12 setembro 2017

Dos comboios e das camionetas

Tenho fases na minha vida: vão, vêm, ficam mais tempo, saem de repente, inquietam-me ou suscitam-me a nostalgia, a tal felicidade de estar triste. A fase que mais permanece, que teima em não ir embora, não obstante eu a não desejar, é o excesso ponderal. Tal como o anúncio do toyota (parece-me) veio para ficar. 

Desenvolvo dentro de mim uma fase diferente, quase a roçar a obsessão: a de ir à América do Sul e fazer lá uma parte da viagem de comboio ou de camioneta. A esse propósito, até já tenho prevista uma conversa com uma jovem rapariga que, acompanhada de uma amiga, de uma mochila e de muita aventura, andou dois meses por esse continente. Obviamente que tomarei em consideração algum conforto, alguma segurança, alguma higiene. Mas a ideia desta aventura (que não é mais do que a procura de um tempo perdido) vai crescendo dentro de mim com alguma perigosidade. 2019, se a vida me der estabilidade nas suas várias vertentes, porque para 2018 já tenho outros planos.
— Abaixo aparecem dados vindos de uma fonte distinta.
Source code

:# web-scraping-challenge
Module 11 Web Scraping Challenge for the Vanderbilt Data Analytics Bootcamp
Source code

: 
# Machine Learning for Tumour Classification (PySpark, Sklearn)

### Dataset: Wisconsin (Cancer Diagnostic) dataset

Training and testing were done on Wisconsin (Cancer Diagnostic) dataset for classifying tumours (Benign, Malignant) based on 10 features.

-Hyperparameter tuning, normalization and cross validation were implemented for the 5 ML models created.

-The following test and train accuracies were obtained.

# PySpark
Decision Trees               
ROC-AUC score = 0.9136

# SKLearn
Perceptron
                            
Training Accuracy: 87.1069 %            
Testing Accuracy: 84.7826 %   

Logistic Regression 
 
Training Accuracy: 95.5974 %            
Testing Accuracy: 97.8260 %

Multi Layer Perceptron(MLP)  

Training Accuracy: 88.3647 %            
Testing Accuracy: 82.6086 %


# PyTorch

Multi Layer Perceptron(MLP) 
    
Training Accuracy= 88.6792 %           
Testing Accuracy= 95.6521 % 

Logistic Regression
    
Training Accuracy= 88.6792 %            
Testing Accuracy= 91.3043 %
Um dia destes, falho de imaginação e saudoso daquele tempo, fui ver onde estava naquele momento, mas em 2008, no Zimbabwe. Não só onde estava, mas o que escrevia, o que pensava, qual o meu estado de espírito. Durante 15 minutos entreguei-me a um exercício de rememoração, saudoso de um tempo em que escrevia com uma ligeireza que até a mim me espantava, mas saudoso, também, de uma viagem duradouramente marcante. Nesse mesmo dia, no dia anterior ou no dia seguinte, já não me lembro, alguém me manda um sms: está a dar um programa sobre comboios no Zimbabwe; talvez gostes de ver. Não vi naquela altura, vi depois. Mas vi com os olhos do coração e das lembranças - as pessoas, as cataratas, os apertos de mão prolongados, o silêncio de um comboio a atravessar o silêncio da noite num campo com pouco mais do que palhotas e miséria, a simpatia indígena, o tempo cronológico pela frente que se esgota em poucos entretenimentos, a não ser a atenção aos outros.

Não viajei no comboio que atravessa o Zimbabwe e que chega às cataratas; visitei-as burguesmente de avião, o que não me impediu de fixar o ar húmido e minado de gotículas, a beleza estonteante daquele local que põe as cataratas do Niagara na segunda divisão. 

Entre aquela viagem e a ideia de uma camioneta na América do Sul o conjunto intersecção não é vazio. Não há, para esse efeito, diferença entre Harare e Bogotá, entre o campo zimbabueano ou uma feira em Lima - tudo se resume à lentidão com que se observa o mundo em redor, e o que isso nos diz das pessoas, do mundo, de nós próprios.